FIGURES HIDE KIDS’ TRAGEDY
THE magnitude of the financial numbers revealed from our investigation into what can only be termed as a child residential care “industry’’ masks an even greater scandal – or tragedy.
Looking at the costs involved in the Government’s Child Safety department farming out to agencies the care of hundreds of kids deemed too vulnerable to be placed with foster families, one suspects taxpayers are being fleeced. This is despite the screaming need for the children and teens to be safely housed. We all know that high levels of care come at a high price, but these sorts of costs?

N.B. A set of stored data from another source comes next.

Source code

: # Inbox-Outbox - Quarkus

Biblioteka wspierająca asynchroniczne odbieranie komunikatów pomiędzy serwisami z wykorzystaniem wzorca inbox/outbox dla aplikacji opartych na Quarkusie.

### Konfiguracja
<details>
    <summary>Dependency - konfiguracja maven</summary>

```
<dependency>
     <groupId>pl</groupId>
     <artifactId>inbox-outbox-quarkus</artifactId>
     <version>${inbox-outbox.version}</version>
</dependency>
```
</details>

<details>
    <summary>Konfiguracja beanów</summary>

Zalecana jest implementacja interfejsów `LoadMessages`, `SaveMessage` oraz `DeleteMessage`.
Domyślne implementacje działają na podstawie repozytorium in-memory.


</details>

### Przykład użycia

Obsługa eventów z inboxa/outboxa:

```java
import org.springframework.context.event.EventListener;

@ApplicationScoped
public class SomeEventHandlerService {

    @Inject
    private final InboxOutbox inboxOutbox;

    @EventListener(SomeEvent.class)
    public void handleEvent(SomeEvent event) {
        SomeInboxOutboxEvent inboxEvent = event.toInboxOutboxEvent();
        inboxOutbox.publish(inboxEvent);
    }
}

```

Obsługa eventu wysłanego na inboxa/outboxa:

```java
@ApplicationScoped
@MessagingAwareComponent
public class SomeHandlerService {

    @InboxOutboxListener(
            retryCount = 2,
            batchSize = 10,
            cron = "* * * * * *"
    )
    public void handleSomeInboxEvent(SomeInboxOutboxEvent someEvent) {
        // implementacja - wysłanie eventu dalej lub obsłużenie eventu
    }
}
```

How providers can charge up to
$1.4 million a year to look after a single child beggars belief. How taxpayers pay on average $400,000 to $650,000 a year per child is difficult to grasp. How agencies can then turn around and cut the numbers of carers raises questions.
Then there are the allegations of mistreatment of kids and, as reported today, the heart-wrenching case of a youth who has been in 28 “placements’’ since he was two and is staring at life on the streets. It is in the treatment and the bleak prospects of these kids, the misery and reports of self harm, and the allegations of abuse that the tragedy behind the figures emerges.
Child Safety Minister Di Farmer says the challenging behaviours and complex issues of the children require services of trained professionals. That is understandable, but can she really expect people to swallow such costs, especially when the task has been shunted out to the private sector where the bottom line rules.